Your attention turns to the spectre of a gleaming bright phallus with huge propellers
The crew has brought it up on the ways during the night flood tide.
There was a noble time when this yard’s machinery sculpted wood here
At the hands of those who knew and loved the shape of boats
The air was filled with the staccato beat of caulking hammers,
The song of band saws, a tangy aroma of yellow cedar dust and pine tar
As dedicated men built boats right here to go to sea, and to war.
That was a long time ago
Hard to believe now in the choking muck of ground rust and fibreglass
Grating nasal scream of grinders and other machinery,
Now this!
Barbie the trophy wife stands up on her swim grind trying to give orders
Manoeuvring constantly so you have a view up her short skirt
You’re a sailor who’s certainly no prude but you keep your eyes averted
And wonder why on earth she blatantly flirts
With this grotty old bilge ape in tattered coveralls covered in dirt
Her cell phone buzzes and chirps all day
She reiterates that her old man is a very fussy fellow
While you think that ‘He can’t be if he’s hooked up with you lady.’

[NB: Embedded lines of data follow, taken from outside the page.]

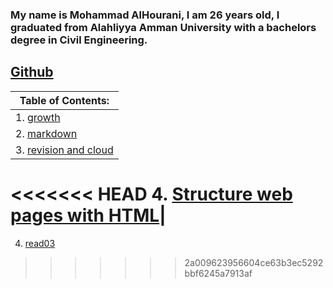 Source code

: ### My name is Mohammad AlHourani, I am 26 years old, I graduated from Alahliyya Amman University with a bachelors degree in Civil Engineering.
[Github](https://github.com/MohammadAl1horani)
------------------------


  Table of Contents: |
----------------|
 1. [growth](growth)|
 2. [markdown](markdown)|
 3. [revision and cloud](RaC)|
<<<<<<< HEAD
 4. [Structure web pages with HTML](read03)|
=======
 4. [read03](read03)
>>>>>>> 2a009623956604ce63b3ec5292bbf6245a7913af


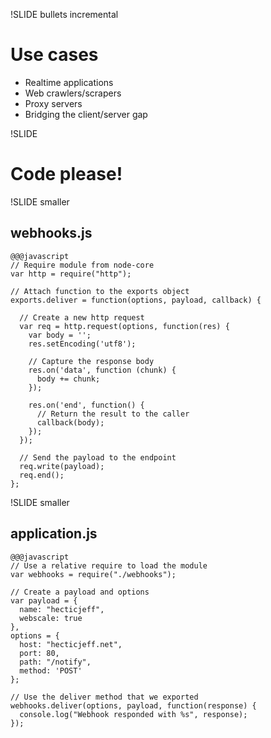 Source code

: !SLIDE bullets incremental

# Use cases

* Realtime applications
* Web crawlers/scrapers
* Proxy servers
* Bridging the client/server gap

!SLIDE

# Code please!

!SLIDE smaller

## webhooks.js

    @@@javascript
    // Require module from node-core
    var http = require("http");

    // Attach function to the exports object
    exports.deliver = function(options, payload, callback) {

      // Create a new http request
      var req = http.request(options, function(res) {
        var body = '';
        res.setEncoding('utf8');

        // Capture the response body
        res.on('data', function (chunk) {
          body += chunk;
        });

        res.on('end', function() {
          // Return the result to the caller
          callback(body);
        });
      });

      // Send the payload to the endpoint
      req.write(payload);
      req.end();
    };

!SLIDE smaller

## application.js

    @@@javascript
    // Use a relative require to load the module
    var webhooks = require("./webhooks");

    // Create a payload and options
    var payload = {
      name: "hecticjeff",
      webscale: true
    },
    options = {
      host: "hecticjeff.net",
      port: 80,
      path: "/notify",
      method: 'POST'
    };

    // Use the deliver method that we exported
    webhooks.deliver(options, payload, function(response) {
      console.log("Webhook responded with %s", response);
    });
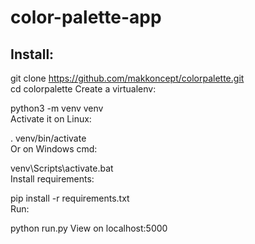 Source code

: # color-palette-app


## Install:

git clone https://github.com/makkoncept/colorpalette.git  
cd colorpalette
Create a virtualenv:

python3 -m venv venv   
Activate it on Linux:

. venv/bin/activate  
Or on Windows cmd:

venv\Scripts\activate.bat  
Install requirements:

pip install -r requirements.txt  
Run:

python run.py
View on localhost:5000
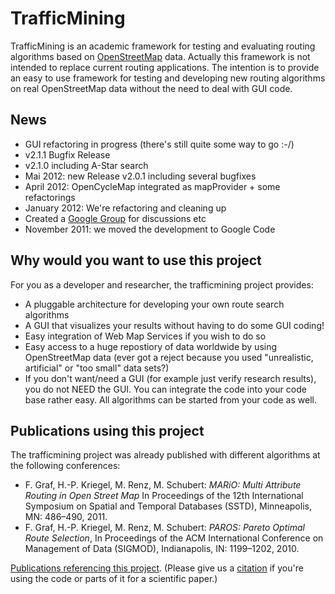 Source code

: # TrafficMining  #
TrafficMining is an academic framework for testing and evaluating routing algorithms based on [OpenStreetMap](http://www.openstreetmap.org) data. Actually this framework is not intended to replace current routing applications. The intention is to provide an easy to use framework for testing and developing new routing algorithms on real OpenStreetMap data without the need to deal with GUI code.

## News ##
  * GUI refactoring in progress (there's still quite some way to go :-/)
  * v2.1.1 Bugfix Release
  * v2.1.0 including A-Star search
  * Mai 2012: new Release v2.0.1 including several bugfixes
  * April 2012: OpenCycleMap integrated as mapProvider + some refactorings
  * January 2012: We're refactoring and cleaning up
  * Created a [Google Group](https://groups.google.com/group/trafficmining) for discussions etc
  * November 2011: we moved the development to Google Code

## Why would you want to use this project ##
For you as a developer and researcher, the trafficmining project provides:

  * A pluggable architecture for developing your own route search algorithms
  * A GUI that visualizes your results without having to do some GUI coding!
  * Easy integration of Web Map Services if you wish to do so
  * Easy access to a huge repostiory of data worldwide by using OpenStreetMap data (ever got a reject because you used "unrealistic, artificial" or "too small" data sets?)
  * If you don't want/need a GUI (for example just verify research results), you do not NEED the GUI. You can integrate the code into your code base rather easy. All algorithms can be started from your code as well.

## Publications using this project ##
The trafficmining project was already published with different algorithms at the following conferences:
  * F. Graf, H.-P. Kriegel, M. Renz, M. Schubert: _MARiO: Multi Attribute Routing in Open Street Map_ In Proceedings of the 12th International Symposium on Spatial and Temporal Databases (SSTD), Minneapolis, MN: 486–490, 2011.
  * F. Graf, H.-P. Kriegel, M. Renz, M. Schubert: _PAROS: Pareto Optimal Route Selection_, In Proceedings of the ACM International Conference on Management of Data (SIGMOD), Indianapolis, IN: 1199–1202, 2010.

[Publications referencing this project](http://scholar.google.de/scholar?cites=13540011056956782878&as_sdt=2005&sciodt=0,5&hl=de).
(Please give us a [citation](Citation.md) if you're using the code or parts of it for a scientific paper.) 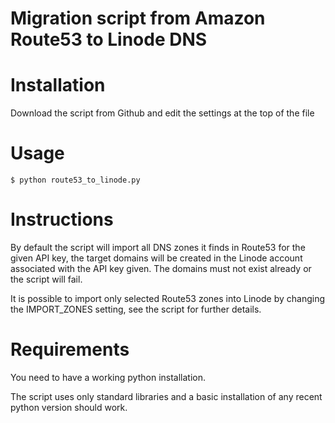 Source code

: #  Migration script from Amazon Route53 to Linode DNS


# Installation

Download the script from Github and edit the settings at the top of the file

# Usage

    $ python route53_to_linode.py

# Instructions

By default the script will import all DNS zones it finds in Route53 for the given API key, the target domains
will be created in the Linode account associated with the API key given. The domains must not exist already or
the script will fail.

It is possible to import only selected Route53 zones into Linode by changing the IMPORT_ZONES setting, see the script
for further details.

# Requirements
You need to have a working python installation.

The script uses only standard libraries and a basic installation of any recent python version should work.
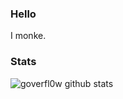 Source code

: ### Hello

I monke.

### Stats

![goverfl0w github stats](https://github-readme-stats.vercel.app/api?username=goverfl0w&show_icons=true&hide_border=true)
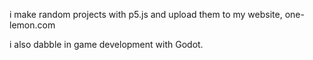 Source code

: i make random projects with p5.js and upload them to my website, one-lemon.com

i also dabble in game development with Godot.

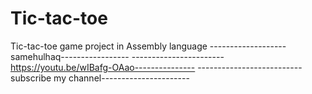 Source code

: # Tic-tac-toe
Tic-tac-toe game project in Assembly language 
-------------------samehulhaq----------------- 
-----------------------https://youtu.be/wIBafg-OAao---------------
--------------------------subscribe my channel----------------------
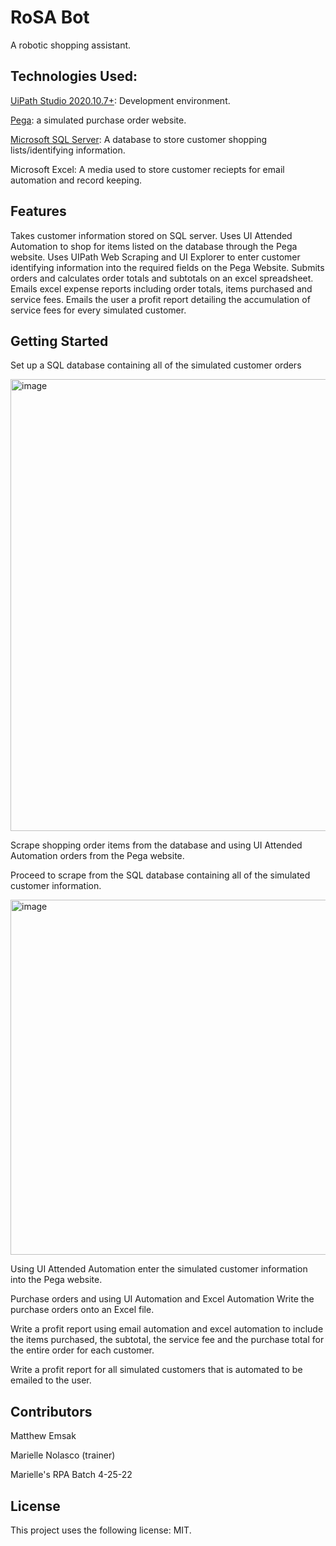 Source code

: 
# <strong>RoSA Bot</strong>

A robotic shopping assistant.

## <strong>Technologies Used:</strong>

[UiPath Studio 2020.10.7+](https://www.uipath.com/product/studio): Development environment.

[Pega](https://training.openspan.com/login): a simulated purchase order website.

[Microsoft SQL Server](https://www.microsoft.com/en-us/sql-server/sql-server-downloads): A database to store customer shopping lists/identifying information.

Microsoft Excel: A media used to store customer reciepts for email automation and record keeping.

## <strong>Features</Strong>

Takes customer information stored on SQL server.
Uses UI Attended Automation to shop for items listed on the database through the Pega website.
Uses UIPath Web Scraping and UI Explorer to enter customer identifying information into the required fields on the Pega Website.
Submits orders and calculates order totals and subtotals on an excel spreadsheet.
Emails excel expense reports including order totals, items purchased and service fees.
Emails the user a profit report detailing the accumulation of service fees for every simulated customer.

## <strong>Getting Started</strong>

Set up a SQL database containing all of the simulated customer orders

![]()<img width="723" alt="image" src="https://user-images.githubusercontent.com/104387212/174142399-2b04dd51-7e14-4e78-aa12-be581b698770.png">

Scrape shopping order items from the database and using UI Attended Automation orders from the Pega website.

Proceed to scrape from the SQL database containing all of the simulated customer information.

![]()<img width="568" alt="image" src="https://user-images.githubusercontent.com/104387212/174142675-bbfc06bd-1685-4c81-9958-5623457c679a.png">

Using UI Attended Automation enter the simulated customer information into the Pega website.

Purchase orders and using UI Automation and Excel Automation Write the purchase orders onto an Excel file.

Write a profit report using email automation and excel automation to include the items purchased, the subtotal, the service fee and the purchase total for the entire order for each customer.

Write a profit report for all simulated customers that is automated to be emailed to the user.

## <strong>Contributors</strong>

Matthew Emsak

Marielle Nolasco (trainer)

Marielle's RPA Batch 4-25-22

## <strong>License</strong>

This project uses the following license: MIT.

Barbie invites you to come aboard for beer later
But the chance to decline her invitation leaves you feeling better
Smiling thinly you get to work knowing there’ll be no pleasing anyone on this job,
So just get ‘er done and be gone
You tunelessly breathe an old shanty you know
About how every turn of the screw brings me closer to you.
It goes on through the year
Too rarely you get to work on a real boat that smells of fish
Or rust and grease and diesel and work
The summer spins by as dizzy as a barnacle on a propeller
The gods put you here, you’ll see it through
But it seems a long way from steering a course across the heaving belly of the open ocean
Where life actually makes sense.
You’ve always loved the sea and boats
You have a place in your heart for those who share this passion and understand why you hang on
They know how the summer wind is warm and steady and calls you to cut her loose and just sail away,
No further explanation needed about why you’re working in the yard
Those few know that it’s all about the romance of the sea.